II

Mais, puisque nous voulons parler du faubourg du Temple, parlons-en; ne prenons pas le chemin des écoliers, ne cherchons pas midi à quatorze heures.

Savez-vous pourquoi le faubourg du Temple est un des plus gais, des plus vivants et des moins pauvres de Paris? C’est qu’il tient au boulevard du Temple, qui touche au marché du Temple, c’est-à-dire aux endroits où le peuple s’amuse, où il travaille, où il s’habille, où il s’enrichit. Aussi est-ce un des quartiers les plus amalgamés de la ville. Voyez donc: le bourgeois y coudoie l’ouvrier, le comédien, le peintre en décors; par là le sculpteur, l’employé, l’auteur dramatique, vivent à leur aise, au centre de leurs affaires. C’est tout un petit monde que cette grande montée qui commence par un boulevard et finit par un boulevard. C’est une sorte de pays libre, de quartier latin de la rive droite. Chacun y vit indépendant, à sa guise, sans que l’œil du voisin vienne interroger son domicile.

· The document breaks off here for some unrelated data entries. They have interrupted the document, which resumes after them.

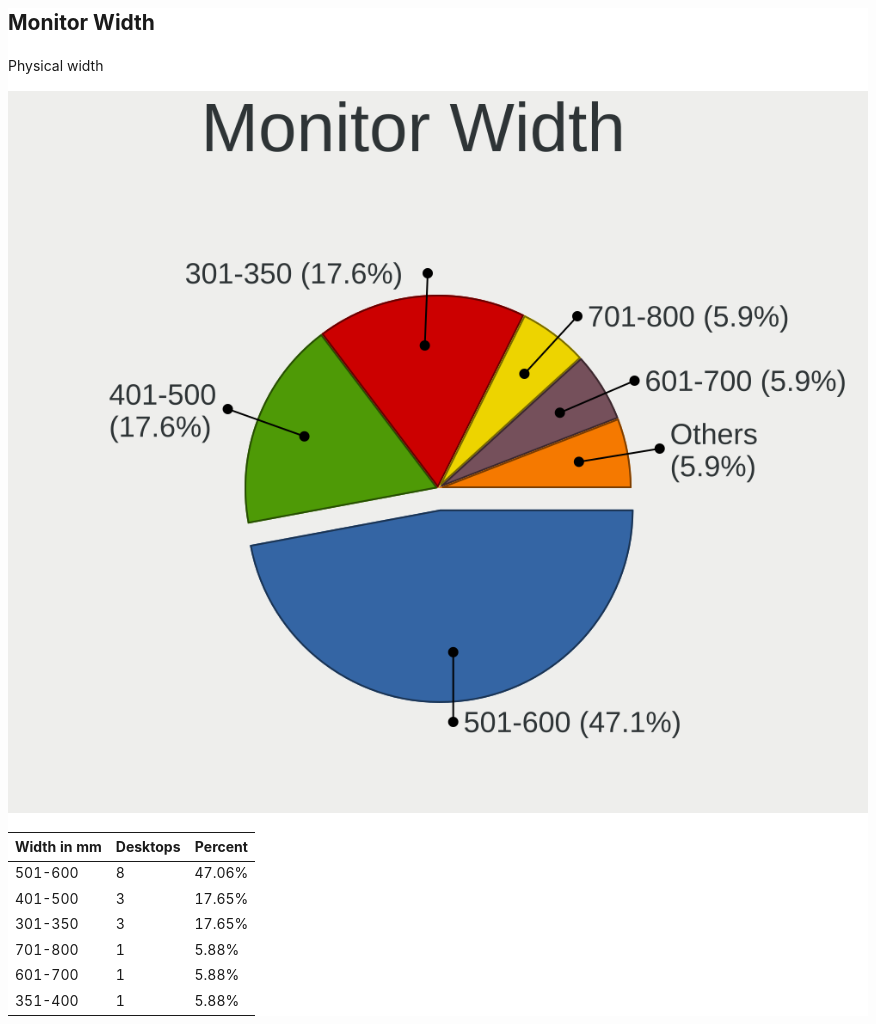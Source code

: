Monitor Width
-------------

Physical width

![Monitor Width](./images/pie_chart_bsd/mon_width.svg)


| Width in mm | Desktops | Percent |
|-------------|----------|---------|
| 501-600     | 8        | 47.06%  |
| 401-500     | 3        | 17.65%  |
| 301-350     | 3        | 17.65%  |
| 701-800     | 1        | 5.88%   |
| 601-700     | 1        | 5.88%   |
| 351-400     | 1        | 5.88%   |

En partant du café Hainselin, rendez-vous des rentiers, et de la boutique de Bertrand, le marchand de vin, où vont souper les comédiens des petits théâtres et ces dames leurs admiratrices, jusqu’au fruitier et au pâtissier qui occupent les deux dernières maisons du côté de la barrière, l’homme le moins initié à la vie parisienne doit s’apercevoir facilement, au nombre des boutiques où l’on boit et où l’on mange, qu’il parcourt un chemin conduisant à un pays de bombances toujours renouvelées. Toutes les maisons ont leur gargote, leur laiterie, leur établissement de bouillon, leur rogomiste, leur marchand de liqueurs, prunes et chinois; toutes ont leur commerce de vins, leur café, leur charcutier, leur épicier, leur restaurant et leur tabagie. N’est-ce pas un morceau des Flandres? Et tout ce monde de victuailles fait des affaires, s’enrichit, élève ses enfants, paye ses loyers, malgré la dureté des temps. Dans ce pays pantagruélique, les femmes portent des robes à volants, vont au spectacle, et resplendissent fraîchement coiffées derrière leur comptoir tous les soirs. Donc le faubourg du Temple est un bon faubourg; il donne la vie rabelaisienne à ses habitants, et Dieu sait où l’on rencontrerait son pareil.

Demandez plutôt à Pessenelle, l’heureux successeur de Passoir. Le faubourg est démoli, le marteau municipal abat un quartier entier. Tous les commerçants se désolent; il leur faut porter au loin leurs dieux lares, se refaire une clientèle. S’appuyant sur la réputation du Véfour du quartier, Passoir a dit: «Tu n’iras pas plus loin!» et l’abatis vient s’arrêter à sa maison. On lui fait un coin; il aura une entrée par deux rues. Sont-ce les gens qui ont du bonheur, ou les maisons qui portent bonheur aux gens?

Tel est le to be or not to be de toutes fortunes parisiennes.